- **Data for review**:
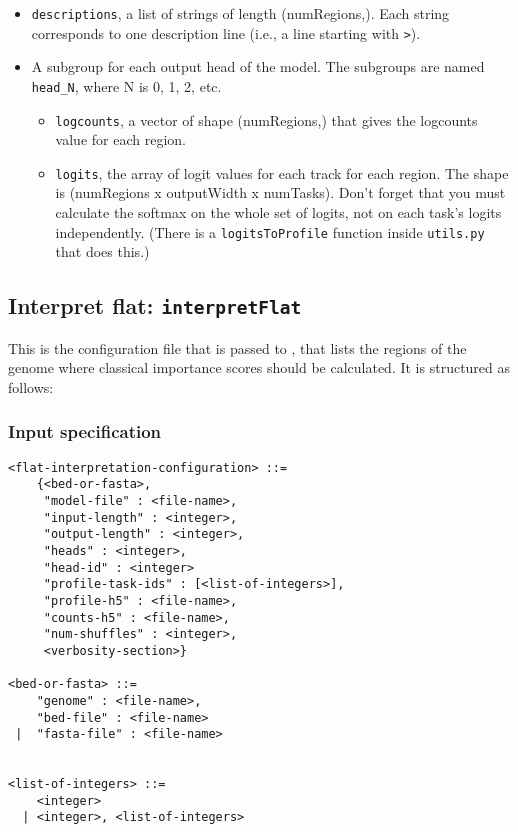 \documentclass{article}
\begin{document}
\begin{itemize}
    \item \texttt{descriptions}, a list of strings of length (numRegions,). Each string
        corresponds to one description line (i.e., a line starting with \texttt{>}).
    \item A subgroup for each output head of the model. The subgroups are named \texttt{head\_N},
        where N is 0, 1, 2, etc.
        \begin{itemize}
            \item \texttt{logcounts}, a vector of shape (numRegions,) that gives the logcounts
                value for each region.
            \item \texttt{logits}, the array of logit values for each track for each region.
                The shape is (numRegions x outputWidth x numTasks). Don't forget that you must
                calculate the softmax on the whole set of logits, not on each task's logits
                independently.
                (There is a \texttt{logitsToProfile} function inside \texttt{utils.py} that
                does this.)
        \end{itemize}
\end{itemize}



\newpage

\subsection{Interpret flat: \texttt{interpretFlat}}\label{prog:interpretFlat}

This is the configuration file that is passed to , that lists the regions of
the genome where classical importance scores should be calculated. It is structured as follows:

\subsubsection{Input specification}

\begin{lstlisting}
<flat-interpretation-configuration> ::=
    {<bed-or-fasta>,
     "model-file" : <file-name>,
     "input-length" : <integer>,
     "output-length" : <integer>,
     "heads" : <integer>,
     "head-id" : <integer>
     "profile-task-ids" : [<list-of-integers>],
     "profile-h5" : <file-name>,
     "counts-h5" : <file-name>,
     "num-shuffles" : <integer>,
     <verbosity-section>}

<bed-or-fasta> ::=
    "genome" : <file-name>,
    "bed-file" : <file-name>
 |  "fasta-file" : <file-name>


<list-of-integers> ::=
    <integer>
  | <integer>, <list-of-integers>
\end{lstlisting}
\end{document}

- **Aim of the exercise**: Using the material above, gather every line that includes "genome".

- **Response to this task**:
the genome where classical importance scores should be calculated. It is structured as follows:
    "genome" : <file-name>,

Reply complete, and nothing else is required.